::: Raw data
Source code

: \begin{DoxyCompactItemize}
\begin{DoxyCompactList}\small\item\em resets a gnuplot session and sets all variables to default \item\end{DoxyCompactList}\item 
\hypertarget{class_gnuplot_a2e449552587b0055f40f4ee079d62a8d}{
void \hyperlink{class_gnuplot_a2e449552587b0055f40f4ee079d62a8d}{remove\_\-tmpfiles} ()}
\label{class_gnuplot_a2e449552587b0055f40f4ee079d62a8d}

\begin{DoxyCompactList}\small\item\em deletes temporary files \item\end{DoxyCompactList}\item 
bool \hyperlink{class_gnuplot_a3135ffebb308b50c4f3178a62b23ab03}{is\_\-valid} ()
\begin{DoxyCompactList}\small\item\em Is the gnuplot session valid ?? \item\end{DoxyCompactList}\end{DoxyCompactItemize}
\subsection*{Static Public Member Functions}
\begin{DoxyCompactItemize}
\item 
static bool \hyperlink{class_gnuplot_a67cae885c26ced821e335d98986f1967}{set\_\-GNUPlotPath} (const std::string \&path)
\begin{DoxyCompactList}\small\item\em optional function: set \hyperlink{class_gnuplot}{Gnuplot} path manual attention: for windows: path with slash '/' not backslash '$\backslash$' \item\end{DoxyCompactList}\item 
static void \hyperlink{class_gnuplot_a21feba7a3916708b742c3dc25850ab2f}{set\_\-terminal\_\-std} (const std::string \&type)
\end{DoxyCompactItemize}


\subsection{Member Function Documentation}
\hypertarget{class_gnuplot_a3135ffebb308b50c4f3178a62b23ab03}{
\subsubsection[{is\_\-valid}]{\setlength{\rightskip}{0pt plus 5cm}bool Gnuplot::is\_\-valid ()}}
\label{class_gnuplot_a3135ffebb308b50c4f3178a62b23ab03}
::::::
Give the records above again in full, keeping every character unchanged.

Source code

: \begin{DoxyCompactItemize}
\begin{DoxyCompactList}\small\item\em resets a gnuplot session and sets all variables to default \item\end{DoxyCompactList}\item 
\hypertarget{class_gnuplot_a2e449552587b0055f40f4ee079d62a8d}{
void \hyperlink{class_gnuplot_a2e449552587b0055f40f4ee079d62a8d}{remove\_\-tmpfiles} ()}
\label{class_gnuplot_a2e449552587b0055f40f4ee079d62a8d}

\begin{DoxyCompactList}\small\item\em deletes temporary files \item\end{DoxyCompactList}\item 
bool \hyperlink{class_gnuplot_a3135ffebb308b50c4f3178a62b23ab03}{is\_\-valid} ()
\begin{DoxyCompactList}\small\item\em Is the gnuplot session valid ?? \item\end{DoxyCompactList}\end{DoxyCompactItemize}
\subsection*{Static Public Member Functions}
\begin{DoxyCompactItemize}
\item 
static bool \hyperlink{class_gnuplot_a67cae885c26ced821e335d98986f1967}{set\_\-GNUPlotPath} (const std::string \&path)
\begin{DoxyCompactList}\small\item\em optional function: set \hyperlink{class_gnuplot}{Gnuplot} path manual attention: for windows: path with slash '/' not backslash '$\backslash$' \item\end{DoxyCompactList}\item 
static void \hyperlink{class_gnuplot_a21feba7a3916708b742c3dc25850ab2f}{set\_\-terminal\_\-std} (const std::string \&type)
\end{DoxyCompactItemize}


\subsection{Member Function Documentation}
\hypertarget{class_gnuplot_a3135ffebb308b50c4f3178a62b23ab03}{
\subsubsection[{is\_\-valid}]{\setlength{\rightskip}{0pt plus 5cm}bool Gnuplot::is\_\-valid ()}}
\label{class_gnuplot_a3135ffebb308b50c4f3178a62b23ab03}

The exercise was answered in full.